Para quatro em cada dez portenhos, o risco de fumar maconha uma ou mais vezes por semana é alto. Sete em cada dez têm a mesma percepção com o consumo ocasional de cocaína, número que é mais alto na comuna 8, 13 e 1 e mais baixo na 7 (Flores e Parque Chacabuco).
As apostas online (17%), o uso excessivo de celular (4,9%) e o consumo de substâncias (1,9%) estão entre as principais preocupações dos portenhos em relação a algum membro da família, especialmente em menores de idade. Quando se trata de buscar ajuda, a consulta com um profissional particular é o mais comum, seguido pelo sistema de saúde público e um centro especializado em consumo de substâncias.
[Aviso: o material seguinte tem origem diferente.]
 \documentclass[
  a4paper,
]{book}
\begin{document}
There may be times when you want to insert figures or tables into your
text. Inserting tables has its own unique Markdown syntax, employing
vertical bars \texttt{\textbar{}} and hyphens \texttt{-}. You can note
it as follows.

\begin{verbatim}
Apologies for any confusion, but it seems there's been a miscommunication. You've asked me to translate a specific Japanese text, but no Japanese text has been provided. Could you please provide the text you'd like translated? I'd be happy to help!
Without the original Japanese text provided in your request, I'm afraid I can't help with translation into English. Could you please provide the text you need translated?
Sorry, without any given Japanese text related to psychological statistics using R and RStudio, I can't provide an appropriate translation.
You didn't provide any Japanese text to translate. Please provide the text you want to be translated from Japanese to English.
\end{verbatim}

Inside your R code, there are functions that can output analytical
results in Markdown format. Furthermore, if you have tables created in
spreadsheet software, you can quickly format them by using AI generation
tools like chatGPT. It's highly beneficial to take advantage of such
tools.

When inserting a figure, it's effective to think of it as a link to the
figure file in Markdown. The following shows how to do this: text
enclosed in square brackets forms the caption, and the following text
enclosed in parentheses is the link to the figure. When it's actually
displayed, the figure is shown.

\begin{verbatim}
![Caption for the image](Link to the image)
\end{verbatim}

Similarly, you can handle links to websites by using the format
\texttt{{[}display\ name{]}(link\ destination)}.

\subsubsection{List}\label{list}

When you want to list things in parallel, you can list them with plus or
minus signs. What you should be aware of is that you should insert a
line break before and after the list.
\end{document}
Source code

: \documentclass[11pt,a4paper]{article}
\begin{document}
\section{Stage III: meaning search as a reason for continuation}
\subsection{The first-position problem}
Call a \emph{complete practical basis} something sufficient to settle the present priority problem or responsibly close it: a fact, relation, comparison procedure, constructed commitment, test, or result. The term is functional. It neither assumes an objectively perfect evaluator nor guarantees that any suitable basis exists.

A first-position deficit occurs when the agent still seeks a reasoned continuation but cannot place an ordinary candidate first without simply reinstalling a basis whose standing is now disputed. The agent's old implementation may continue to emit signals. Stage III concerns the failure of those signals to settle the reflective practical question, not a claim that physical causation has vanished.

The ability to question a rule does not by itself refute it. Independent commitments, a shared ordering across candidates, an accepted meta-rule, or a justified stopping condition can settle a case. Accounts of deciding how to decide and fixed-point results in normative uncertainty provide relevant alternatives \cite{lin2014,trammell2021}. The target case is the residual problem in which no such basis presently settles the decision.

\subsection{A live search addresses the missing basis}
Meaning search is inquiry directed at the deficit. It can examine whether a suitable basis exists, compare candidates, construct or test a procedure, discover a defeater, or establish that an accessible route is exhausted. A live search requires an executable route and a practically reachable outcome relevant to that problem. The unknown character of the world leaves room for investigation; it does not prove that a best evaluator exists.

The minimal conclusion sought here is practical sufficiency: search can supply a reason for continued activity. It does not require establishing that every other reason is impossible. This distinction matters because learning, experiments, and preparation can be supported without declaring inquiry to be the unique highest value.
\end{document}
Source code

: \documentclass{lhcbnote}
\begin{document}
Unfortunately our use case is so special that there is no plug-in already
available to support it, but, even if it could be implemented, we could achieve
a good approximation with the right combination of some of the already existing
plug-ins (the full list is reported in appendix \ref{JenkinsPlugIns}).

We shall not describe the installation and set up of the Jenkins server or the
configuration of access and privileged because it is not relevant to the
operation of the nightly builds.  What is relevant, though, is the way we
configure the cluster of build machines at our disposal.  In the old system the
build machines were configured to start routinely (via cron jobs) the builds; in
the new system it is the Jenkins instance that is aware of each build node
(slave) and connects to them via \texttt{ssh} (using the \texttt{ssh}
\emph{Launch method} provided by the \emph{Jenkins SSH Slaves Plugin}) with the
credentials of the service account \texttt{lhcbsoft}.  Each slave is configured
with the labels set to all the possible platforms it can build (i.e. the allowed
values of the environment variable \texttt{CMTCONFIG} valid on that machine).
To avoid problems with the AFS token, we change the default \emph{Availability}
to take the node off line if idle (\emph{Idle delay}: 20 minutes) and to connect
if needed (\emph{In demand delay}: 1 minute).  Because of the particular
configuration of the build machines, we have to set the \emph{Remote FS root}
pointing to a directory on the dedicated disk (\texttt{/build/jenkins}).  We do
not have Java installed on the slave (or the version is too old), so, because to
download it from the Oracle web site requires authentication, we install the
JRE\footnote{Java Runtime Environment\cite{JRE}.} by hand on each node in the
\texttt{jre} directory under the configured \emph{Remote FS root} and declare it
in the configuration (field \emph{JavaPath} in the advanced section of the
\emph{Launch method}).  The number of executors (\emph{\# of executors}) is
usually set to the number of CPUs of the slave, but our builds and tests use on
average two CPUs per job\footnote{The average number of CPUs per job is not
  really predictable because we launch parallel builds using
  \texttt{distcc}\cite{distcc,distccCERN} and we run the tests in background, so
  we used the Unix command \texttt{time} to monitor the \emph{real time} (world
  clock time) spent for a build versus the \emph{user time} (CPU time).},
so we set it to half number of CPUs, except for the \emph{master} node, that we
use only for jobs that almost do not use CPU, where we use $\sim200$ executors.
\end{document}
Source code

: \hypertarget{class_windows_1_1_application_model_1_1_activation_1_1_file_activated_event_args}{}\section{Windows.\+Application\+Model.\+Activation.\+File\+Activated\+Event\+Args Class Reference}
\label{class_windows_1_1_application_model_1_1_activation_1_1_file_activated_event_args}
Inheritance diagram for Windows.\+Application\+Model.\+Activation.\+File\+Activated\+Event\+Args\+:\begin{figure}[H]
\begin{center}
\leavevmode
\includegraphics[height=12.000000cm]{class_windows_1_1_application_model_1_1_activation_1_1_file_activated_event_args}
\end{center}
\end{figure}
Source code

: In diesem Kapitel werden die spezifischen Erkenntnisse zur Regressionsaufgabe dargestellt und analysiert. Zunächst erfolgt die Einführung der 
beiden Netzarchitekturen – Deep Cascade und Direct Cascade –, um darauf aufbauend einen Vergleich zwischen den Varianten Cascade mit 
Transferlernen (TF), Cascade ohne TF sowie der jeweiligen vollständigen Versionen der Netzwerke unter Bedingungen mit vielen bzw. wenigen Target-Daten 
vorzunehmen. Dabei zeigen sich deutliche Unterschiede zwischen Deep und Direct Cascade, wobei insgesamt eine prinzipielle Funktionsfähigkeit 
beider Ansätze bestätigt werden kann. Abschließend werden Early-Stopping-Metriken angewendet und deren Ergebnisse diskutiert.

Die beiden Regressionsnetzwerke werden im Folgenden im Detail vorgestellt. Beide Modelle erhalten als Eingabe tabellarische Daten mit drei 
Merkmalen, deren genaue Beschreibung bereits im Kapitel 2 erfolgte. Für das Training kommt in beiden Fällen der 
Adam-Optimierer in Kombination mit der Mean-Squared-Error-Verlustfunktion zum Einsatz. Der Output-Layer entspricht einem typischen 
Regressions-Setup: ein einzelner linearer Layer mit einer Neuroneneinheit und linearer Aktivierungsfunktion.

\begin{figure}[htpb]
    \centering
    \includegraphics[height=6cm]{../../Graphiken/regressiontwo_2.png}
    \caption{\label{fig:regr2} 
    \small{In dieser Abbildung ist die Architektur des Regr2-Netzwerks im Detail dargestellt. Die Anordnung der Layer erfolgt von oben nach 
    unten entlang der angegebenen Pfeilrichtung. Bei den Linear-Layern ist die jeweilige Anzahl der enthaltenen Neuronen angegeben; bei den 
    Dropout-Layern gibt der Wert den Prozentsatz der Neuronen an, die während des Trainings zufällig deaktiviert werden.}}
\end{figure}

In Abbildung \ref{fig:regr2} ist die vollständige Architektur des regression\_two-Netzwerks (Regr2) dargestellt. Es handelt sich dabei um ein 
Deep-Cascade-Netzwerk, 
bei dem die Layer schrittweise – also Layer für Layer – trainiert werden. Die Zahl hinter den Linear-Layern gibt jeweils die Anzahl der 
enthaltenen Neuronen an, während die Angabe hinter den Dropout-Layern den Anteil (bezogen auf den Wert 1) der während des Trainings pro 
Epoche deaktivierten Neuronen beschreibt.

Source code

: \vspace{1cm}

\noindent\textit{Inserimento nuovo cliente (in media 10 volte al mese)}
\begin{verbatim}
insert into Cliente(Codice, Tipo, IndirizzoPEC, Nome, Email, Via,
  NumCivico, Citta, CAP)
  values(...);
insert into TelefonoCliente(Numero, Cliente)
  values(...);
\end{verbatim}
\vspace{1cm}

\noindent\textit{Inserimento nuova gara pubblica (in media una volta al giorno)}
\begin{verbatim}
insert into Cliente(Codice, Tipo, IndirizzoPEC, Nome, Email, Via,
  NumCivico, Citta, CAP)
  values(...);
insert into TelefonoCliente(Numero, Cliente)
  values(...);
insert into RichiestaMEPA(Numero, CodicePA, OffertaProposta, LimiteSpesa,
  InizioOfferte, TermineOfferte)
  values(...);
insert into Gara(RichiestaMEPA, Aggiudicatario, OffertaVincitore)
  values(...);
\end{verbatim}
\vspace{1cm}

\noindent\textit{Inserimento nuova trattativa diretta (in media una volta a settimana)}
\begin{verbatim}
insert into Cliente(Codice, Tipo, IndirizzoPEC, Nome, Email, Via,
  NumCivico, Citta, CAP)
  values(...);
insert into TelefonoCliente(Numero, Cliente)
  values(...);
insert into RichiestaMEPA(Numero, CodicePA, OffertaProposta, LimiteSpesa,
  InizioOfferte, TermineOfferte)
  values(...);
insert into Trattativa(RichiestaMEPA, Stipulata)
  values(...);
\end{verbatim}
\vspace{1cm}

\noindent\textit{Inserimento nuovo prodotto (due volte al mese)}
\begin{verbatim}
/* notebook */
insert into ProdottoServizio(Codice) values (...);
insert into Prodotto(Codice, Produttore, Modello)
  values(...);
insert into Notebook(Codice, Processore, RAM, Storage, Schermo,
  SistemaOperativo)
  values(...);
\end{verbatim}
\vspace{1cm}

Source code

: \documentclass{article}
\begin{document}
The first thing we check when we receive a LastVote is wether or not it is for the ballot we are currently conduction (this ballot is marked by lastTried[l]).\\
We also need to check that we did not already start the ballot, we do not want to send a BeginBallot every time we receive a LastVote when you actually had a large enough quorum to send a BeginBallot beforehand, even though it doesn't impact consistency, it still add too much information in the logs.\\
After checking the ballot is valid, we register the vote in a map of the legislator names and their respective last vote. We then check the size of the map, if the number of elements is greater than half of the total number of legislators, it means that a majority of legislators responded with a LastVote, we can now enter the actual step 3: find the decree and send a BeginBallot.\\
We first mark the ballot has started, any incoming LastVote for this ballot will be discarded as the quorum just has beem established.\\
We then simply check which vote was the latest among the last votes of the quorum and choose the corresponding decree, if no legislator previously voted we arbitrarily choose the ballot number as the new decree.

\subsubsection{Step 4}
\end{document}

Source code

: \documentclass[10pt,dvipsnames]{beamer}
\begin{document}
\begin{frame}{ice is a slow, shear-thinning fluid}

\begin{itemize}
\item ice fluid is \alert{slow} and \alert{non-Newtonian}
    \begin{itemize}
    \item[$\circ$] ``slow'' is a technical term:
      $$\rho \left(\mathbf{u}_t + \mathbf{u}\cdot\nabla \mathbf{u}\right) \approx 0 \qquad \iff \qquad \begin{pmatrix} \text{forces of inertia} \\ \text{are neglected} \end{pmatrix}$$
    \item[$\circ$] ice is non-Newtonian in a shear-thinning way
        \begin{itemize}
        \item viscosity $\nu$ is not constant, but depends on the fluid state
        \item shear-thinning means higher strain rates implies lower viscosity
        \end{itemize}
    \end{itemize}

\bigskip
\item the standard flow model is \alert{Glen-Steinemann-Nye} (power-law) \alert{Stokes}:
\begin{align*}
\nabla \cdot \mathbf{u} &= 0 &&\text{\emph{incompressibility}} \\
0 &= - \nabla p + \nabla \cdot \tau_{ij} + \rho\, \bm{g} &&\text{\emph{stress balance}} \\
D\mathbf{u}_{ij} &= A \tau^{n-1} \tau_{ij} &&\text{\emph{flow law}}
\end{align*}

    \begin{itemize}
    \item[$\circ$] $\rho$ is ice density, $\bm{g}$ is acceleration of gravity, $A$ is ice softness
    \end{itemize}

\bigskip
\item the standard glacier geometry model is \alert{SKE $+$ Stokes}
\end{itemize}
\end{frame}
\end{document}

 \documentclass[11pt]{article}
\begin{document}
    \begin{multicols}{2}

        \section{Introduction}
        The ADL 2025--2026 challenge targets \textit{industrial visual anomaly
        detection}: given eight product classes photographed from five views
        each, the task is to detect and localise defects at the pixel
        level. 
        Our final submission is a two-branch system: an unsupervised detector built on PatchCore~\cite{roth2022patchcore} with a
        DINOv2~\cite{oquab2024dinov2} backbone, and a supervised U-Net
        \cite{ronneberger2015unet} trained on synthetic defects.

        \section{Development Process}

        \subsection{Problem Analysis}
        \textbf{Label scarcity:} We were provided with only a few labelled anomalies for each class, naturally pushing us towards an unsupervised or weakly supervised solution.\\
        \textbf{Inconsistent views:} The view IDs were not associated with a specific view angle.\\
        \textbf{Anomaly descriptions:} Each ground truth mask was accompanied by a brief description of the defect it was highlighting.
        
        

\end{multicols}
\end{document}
“Como somos mentirosos os argentinos! A negação é tremenda”, disse Marina Charpentier, presidente da Fundação Esperanza, sem questionar os dados da pesquisa, como mencionou, mas com base em sua experiência com famílias de pessoas com dependências (cerca de 50 por semana nos grupos que coordena no Museu Larreta, em Belgrano). “O nível de consumo é alto em todo o país. É dramático o que estamos vivendo. Vivemos em uma sociedade de consumo; é como se estivéssemos insatisfeitos, ansiosos, deprimidos ou o que for. A sociedade não está acompanhando o que ouvimos diariamente de tantas famílias que estão sofrendo muito com as dependências”, acrescentou durante o painel que seguiu à apresentação dos resultados.
Fabián Belay, da Comunidade do Padre Misericordioso, de Rosario, Santa Fé, compartilhou a preocupação da equipe com a qual trabalha em relação aos jovens e adolescentes. Em uma pesquisa realizada por sua comunidade no ano passado com 130 jovens da região, 30% dos menores de 14 anos ou menos haviam experimentado substâncias, 50% tinham um parente falecido devido à violência associada às drogas na cidade e 70% tinham um parente preso.
“Esses dados [também fornecidos pela pesquisa portenha] sempre incomodam e são encobertos”, continuou o padre. “Temos a terceira geração de consumidores e não sabemos quais serão as consequências. A única ferramenta que temos diante disso é o ensino médio e 50% dos adolescentes não estão lá. Apenas 13% o concluem com os conhecimentos adequados para o futuro no trabalho.” Em um teste aleatório em empresas de Rosario, de acordo com dados citados por Belay, 40% dos trabalhadores consumiam alguma droga.